Au demeurant, «Un reptile par habitant » est le reflet d’un Etat politiquement instable, en proie à une dictature certaine. Il apparaît presque comme un roman policier, mais loin du polar, et se révèle en réalité un roman de mœurs où sont mis en lumière les relations entre les hommes du pouvoir et le plus vieux métier du monde. C’est aussi un roman où l’auteur, en plus de stigmatiser la corruption et la mal gouvernance, braque ses projecteurs sur les relations sexuelles entre élèves et professeurs.«Un reptile par habitant » est un roman qu’on ne peut déposer dès qu’on en a entamé la lecture. L’oeuvre se laisse lire facilement. Les actions s’enchaînent, le ton se fait grivois par endroit mais garde sa fluidité et son caractère léger, sans fioriture ni grandes envolées. Dans l’Afrique actuelle où les dictateurs et leurs cerbères tiennent à museler le peuple, «Un reptile par habitant » comme un  »marquage à la culotte » se veut un avertissement : il y a une fin pour tout et ce sont les personnes les moins soupçonnées qui peuvent porter l’estocade…

 

Camelle ADONON

 

Camelle ADONON est étudiante. Elle passe en deuxième année de droit à la Faculté de Droit et de Sciences Politiques d’Abomey calavi . Elle aime la lecture et l’écriture.

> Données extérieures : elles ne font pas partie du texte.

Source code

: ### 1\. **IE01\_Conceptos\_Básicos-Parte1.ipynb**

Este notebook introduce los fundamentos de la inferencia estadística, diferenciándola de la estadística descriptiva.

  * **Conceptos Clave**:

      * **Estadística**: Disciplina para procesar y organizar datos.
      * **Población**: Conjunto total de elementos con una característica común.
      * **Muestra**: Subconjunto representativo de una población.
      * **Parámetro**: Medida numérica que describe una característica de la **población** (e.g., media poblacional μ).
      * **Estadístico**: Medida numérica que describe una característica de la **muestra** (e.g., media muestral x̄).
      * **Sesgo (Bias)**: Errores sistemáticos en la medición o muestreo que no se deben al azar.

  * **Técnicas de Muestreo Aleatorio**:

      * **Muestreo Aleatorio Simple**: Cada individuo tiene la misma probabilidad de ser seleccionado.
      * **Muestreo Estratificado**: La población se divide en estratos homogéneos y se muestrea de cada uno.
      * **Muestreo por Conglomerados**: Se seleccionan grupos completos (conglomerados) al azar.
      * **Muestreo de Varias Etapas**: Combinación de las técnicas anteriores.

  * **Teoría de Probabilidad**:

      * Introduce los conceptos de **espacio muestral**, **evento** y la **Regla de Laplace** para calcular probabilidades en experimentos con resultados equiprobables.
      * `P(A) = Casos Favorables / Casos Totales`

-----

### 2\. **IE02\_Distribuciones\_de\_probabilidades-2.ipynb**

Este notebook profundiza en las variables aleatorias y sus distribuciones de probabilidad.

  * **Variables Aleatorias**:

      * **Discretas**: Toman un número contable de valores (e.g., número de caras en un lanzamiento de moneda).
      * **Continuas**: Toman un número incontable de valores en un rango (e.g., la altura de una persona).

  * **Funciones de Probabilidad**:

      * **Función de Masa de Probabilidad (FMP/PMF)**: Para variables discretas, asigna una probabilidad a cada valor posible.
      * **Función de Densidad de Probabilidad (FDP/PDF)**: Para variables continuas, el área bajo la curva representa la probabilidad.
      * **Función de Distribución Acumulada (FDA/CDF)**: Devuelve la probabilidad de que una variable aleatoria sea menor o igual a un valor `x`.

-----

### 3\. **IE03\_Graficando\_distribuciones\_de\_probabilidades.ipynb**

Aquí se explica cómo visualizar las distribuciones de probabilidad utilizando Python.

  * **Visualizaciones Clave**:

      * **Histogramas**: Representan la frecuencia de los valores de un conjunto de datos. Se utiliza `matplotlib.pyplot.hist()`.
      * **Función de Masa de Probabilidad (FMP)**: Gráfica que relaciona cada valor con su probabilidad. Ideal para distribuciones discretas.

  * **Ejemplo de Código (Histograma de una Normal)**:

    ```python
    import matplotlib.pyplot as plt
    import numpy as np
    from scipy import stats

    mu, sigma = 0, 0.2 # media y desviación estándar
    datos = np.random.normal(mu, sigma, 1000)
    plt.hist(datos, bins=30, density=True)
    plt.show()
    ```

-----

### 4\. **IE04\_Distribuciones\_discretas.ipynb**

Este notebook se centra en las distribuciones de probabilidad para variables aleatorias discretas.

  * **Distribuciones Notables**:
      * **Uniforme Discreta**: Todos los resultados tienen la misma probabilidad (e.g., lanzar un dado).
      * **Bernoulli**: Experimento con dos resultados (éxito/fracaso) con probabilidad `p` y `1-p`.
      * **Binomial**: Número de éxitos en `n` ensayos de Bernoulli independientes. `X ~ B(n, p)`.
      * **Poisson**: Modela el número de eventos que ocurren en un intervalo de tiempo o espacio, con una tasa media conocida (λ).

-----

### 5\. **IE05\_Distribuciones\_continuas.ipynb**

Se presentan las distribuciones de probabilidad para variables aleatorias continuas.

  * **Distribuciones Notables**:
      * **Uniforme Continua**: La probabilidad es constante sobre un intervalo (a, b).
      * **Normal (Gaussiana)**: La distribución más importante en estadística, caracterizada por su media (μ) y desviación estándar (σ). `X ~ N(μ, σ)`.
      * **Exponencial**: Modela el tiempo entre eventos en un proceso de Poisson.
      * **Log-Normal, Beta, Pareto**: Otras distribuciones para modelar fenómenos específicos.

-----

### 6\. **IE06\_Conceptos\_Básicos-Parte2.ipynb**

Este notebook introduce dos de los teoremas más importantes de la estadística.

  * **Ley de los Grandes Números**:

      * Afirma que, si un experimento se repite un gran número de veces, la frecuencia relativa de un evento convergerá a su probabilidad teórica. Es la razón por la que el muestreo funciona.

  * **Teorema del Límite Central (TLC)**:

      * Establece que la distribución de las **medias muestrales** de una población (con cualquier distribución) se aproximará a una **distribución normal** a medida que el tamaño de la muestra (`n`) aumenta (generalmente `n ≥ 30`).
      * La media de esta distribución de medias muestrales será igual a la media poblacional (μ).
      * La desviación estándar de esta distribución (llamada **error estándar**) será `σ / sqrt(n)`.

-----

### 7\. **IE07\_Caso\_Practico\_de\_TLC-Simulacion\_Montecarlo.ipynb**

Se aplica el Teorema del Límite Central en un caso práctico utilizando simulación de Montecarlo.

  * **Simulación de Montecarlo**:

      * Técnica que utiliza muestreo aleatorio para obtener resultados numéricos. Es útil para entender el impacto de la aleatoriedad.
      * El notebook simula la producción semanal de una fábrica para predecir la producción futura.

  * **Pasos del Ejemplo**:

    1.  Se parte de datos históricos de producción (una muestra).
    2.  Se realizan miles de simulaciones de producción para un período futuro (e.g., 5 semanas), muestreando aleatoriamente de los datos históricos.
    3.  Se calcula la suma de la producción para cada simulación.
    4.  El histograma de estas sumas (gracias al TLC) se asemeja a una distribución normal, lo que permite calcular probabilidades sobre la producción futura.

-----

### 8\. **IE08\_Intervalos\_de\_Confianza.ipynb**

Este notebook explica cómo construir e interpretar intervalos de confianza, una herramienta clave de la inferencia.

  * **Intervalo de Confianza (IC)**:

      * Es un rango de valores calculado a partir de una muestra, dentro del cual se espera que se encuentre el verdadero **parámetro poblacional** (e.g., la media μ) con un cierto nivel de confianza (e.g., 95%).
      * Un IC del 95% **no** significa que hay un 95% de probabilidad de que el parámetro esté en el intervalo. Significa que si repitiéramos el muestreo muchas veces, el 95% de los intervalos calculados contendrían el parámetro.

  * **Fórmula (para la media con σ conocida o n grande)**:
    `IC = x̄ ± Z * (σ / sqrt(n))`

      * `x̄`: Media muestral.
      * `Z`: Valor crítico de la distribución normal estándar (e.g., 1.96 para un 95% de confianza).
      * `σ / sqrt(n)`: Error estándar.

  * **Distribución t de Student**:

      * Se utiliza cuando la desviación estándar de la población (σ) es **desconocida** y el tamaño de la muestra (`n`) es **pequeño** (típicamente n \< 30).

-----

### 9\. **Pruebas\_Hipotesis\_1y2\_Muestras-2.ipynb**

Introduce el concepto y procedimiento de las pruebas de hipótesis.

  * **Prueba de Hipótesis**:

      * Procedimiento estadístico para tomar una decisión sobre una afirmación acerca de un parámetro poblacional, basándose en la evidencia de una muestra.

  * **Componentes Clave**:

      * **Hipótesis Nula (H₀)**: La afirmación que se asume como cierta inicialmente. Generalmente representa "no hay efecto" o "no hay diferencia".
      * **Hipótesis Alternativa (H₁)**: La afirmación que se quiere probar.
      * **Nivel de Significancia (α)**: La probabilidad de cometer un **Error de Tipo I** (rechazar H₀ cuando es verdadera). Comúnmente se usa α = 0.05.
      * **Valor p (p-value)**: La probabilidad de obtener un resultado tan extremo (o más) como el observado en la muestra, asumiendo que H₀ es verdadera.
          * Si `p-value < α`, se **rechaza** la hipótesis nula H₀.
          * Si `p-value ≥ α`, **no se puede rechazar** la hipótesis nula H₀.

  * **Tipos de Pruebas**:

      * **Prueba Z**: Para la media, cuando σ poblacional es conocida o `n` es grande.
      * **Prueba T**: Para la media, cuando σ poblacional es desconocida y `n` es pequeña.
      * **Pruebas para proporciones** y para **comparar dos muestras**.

  1. J’apprécie cette belle initiative de l’auteur qui d’une manière ou d’une autre expose les faits qui minent la société de tous les jours.
    Mais pourquoi doit on douter de l’assassin de ce sieur s’il s’avère qu’il se retrouvait avec Edith dans la chambre au cours de cette nuit qui fut la dernière d’ailleurs pour ce dernier?